Learning AI the Hard Way: Why I Sold My 100 Watt Marshall Stack for a Neural Network
(originally posted on LinkedIn)
AI and Machine Learning for audio is fascinating, and, much like text, it seems magical… Until you dig into the details and realize, much like ChatGPT, audio ML applications just take in list of integers and output another list of integers.
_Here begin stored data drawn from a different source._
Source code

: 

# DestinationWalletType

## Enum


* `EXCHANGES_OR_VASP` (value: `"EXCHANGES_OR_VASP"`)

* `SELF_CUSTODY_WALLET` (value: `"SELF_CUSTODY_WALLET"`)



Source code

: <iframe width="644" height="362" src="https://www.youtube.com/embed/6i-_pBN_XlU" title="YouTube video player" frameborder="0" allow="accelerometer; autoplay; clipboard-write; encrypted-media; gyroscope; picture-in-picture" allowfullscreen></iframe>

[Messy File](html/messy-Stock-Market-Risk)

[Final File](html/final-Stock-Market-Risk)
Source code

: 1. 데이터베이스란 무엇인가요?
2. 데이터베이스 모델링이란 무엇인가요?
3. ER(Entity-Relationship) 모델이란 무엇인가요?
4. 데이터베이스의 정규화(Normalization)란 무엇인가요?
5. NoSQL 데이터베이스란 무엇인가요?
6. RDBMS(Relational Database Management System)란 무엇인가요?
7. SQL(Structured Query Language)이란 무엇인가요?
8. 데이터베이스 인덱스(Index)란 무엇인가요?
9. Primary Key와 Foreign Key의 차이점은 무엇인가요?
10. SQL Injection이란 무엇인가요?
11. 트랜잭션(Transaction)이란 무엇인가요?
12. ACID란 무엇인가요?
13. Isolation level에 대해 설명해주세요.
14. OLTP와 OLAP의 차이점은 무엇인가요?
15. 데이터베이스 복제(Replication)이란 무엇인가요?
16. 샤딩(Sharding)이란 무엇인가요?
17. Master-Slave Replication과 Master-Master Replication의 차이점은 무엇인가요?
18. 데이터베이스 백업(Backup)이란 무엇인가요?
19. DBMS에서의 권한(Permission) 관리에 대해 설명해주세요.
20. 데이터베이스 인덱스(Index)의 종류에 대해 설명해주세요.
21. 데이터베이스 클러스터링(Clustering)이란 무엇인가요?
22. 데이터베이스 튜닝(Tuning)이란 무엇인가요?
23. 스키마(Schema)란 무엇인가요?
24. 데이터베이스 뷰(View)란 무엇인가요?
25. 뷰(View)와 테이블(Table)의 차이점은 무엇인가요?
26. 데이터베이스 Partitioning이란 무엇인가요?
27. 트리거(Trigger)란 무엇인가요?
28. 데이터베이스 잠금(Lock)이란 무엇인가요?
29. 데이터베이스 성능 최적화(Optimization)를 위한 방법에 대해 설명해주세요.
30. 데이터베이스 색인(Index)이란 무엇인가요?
Now… it is a really really long list… but a list, nonetheless.
There are machines called deep Convolutional Neural Networks (CNN) that are really good at synthesizing audio that are used in text-to-speech and modifying streams of audio data in novel and interesting ways.
That guitar amp pictured above is a machine that uses vacuum tubes and analog circuitry to modify the audio signal coming out of a guitar to make it sound like rock… Its job is to take a plain, acoustic guitar signal that sounds like a dork in a college dorm playing Wonderwall and modify it into the face-melting tone of Jimi Hendrix or Slash. Surprisingly, a CNN is a machine that can do the exact same thing.
How does that work? Well… computers are not analog, they are digital which means everything is ones and zeros and, in most cases those ones and zeros are packed together to represent numbers. To record audio, they use an Analog to Digital Converter (ADC) that takes a signal, or an audio wave and turns it into numbers. To do that, it looks at the signal every 1/xth of a second and writes the value into a list. Like this:
In that picture, we are sampling the analog audio signal (top) at 16 bits, meaning we pick values between -32,768 and 32,767 and we do that 44,100 times every second. That gives us a very long list of numbers…. When we graph that list of numbers (bottom) it pretty much looks like the analog signal. In fact, if we feed that list of numbers to a Digital to Analog Converter (DAC) we will output an analog signal that pretty much sounds exactly like what went in.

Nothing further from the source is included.